俺等は、席に案内されおすすめを注文した。

この霜花亭は安い割に美味い。

前の世界では、食事が趣味の1つと言っても過言ではないほど食事が好きであった。


ここは、俺が冒険者になったばかりの時に、リリアンさんが紹介してくれた食堂だ。

数年まともな食事を取っていないため痩せ細っていた俺を、心配してのことだった。

リリアンさんは、俺がここに来る前に話をしていたらしく、エリーズさんは栄養満点でボリュームのある食事を出してくれた。

俺は、村が凶作になってからお腹いっぱいご飯を食べることが出来なかった。

3年ぶりになるだろうか、味が濃く感じたのと腹が膨れたのに感動し涙が流れていた。

食は偉大だ。

生きるために必要なのはもちろんだが、食事中や食事後に感じる様々な感覚も重要だと思っている。
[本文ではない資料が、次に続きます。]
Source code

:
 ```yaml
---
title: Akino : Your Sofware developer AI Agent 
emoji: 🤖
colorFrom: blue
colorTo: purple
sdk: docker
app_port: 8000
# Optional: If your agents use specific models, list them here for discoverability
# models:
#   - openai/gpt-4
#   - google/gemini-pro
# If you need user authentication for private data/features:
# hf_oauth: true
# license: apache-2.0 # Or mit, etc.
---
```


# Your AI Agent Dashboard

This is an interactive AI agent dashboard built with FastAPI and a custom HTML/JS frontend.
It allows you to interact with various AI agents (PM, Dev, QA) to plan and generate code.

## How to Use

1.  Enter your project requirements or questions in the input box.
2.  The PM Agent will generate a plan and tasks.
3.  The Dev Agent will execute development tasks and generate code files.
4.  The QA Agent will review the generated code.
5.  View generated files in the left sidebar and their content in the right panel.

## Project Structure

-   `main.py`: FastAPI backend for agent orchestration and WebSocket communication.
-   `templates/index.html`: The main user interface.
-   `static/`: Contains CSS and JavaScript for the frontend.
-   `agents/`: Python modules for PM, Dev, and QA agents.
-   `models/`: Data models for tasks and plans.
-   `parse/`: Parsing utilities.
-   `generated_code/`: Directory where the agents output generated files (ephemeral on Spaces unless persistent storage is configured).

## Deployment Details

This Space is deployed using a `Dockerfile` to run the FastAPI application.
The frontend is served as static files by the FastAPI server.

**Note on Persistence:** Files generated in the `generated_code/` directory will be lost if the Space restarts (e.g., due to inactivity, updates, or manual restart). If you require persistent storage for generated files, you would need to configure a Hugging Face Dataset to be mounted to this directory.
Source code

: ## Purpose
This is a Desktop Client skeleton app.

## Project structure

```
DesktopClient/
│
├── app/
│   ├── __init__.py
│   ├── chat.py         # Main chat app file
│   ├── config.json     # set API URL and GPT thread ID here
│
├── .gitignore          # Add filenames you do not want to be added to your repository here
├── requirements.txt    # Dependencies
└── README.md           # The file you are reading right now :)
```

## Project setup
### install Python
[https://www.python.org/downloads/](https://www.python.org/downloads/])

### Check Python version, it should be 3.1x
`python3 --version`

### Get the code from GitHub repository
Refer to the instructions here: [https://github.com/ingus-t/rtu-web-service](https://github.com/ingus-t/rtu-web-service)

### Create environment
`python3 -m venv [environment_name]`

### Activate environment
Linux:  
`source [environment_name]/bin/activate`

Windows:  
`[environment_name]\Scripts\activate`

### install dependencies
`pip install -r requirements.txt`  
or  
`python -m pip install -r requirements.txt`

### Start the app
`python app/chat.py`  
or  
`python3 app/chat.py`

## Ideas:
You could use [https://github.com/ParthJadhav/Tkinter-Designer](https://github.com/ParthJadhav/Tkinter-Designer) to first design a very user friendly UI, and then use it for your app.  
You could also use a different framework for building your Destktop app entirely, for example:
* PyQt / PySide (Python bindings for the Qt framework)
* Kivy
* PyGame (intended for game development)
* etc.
食でしか得られない感覚もあるし、美味しいと感じると脳内麻薬と呼ばれる物質や、抗不安作用や鎮静作用のある脳内物質を放出する。

三大欲求に数えられるのも納得である。


それから、俺はほぼ毎日ここに通っている。

エリーズさんも良くしてくれてありがたい。

この世界にも、優しい人はいるんだなと安堵した。



俺はレイナと、レイナが冒険者になってからの話を聞いていた。

レイナは、火、風、闇の魔法適性があった。

俺と同じくマーガレットさんに魔法を教わったらしいが、少し時間がかかったらしい。

だが、今は魔獣討伐の依頼を遂行できるほどには使えるようになっている。


それに加え、レイナは闇魔法を使うことが出来る。


レイナの闇魔法は"シャドウウォーク"と呼ぶことにしたらしい。

ユニーク魔法なので、自分で名前を付けてもいいし、付けなくてもいい。

レイナは付けたようだが、なかなかネーミングセンスがあるようだ。


して、その能力は簡潔に言うと影の中に潜むことが出来る、だ。

汎用性が高く、単純に強い。

ぜひ、斥候としてパーティーに加わってほしい。

冒険者ランクを上げたら、パーティーに誘う第一候補だな。


しかし、制限もある。

影が途切れていると移動することが出来ない。

だから朝から昼までと、満月の日が使いにくい。

逆に、新月の日は無敵だ。



そんな話をしていると、エリーズさんが料理を運んできた。

今日の料理も、多いしすごい美味そうだ。


「「いただきます!」」


俺の闇魔法はどんな魔法なんだろうか……。



そんな事を考えながら、食事に舌鼓を打つ。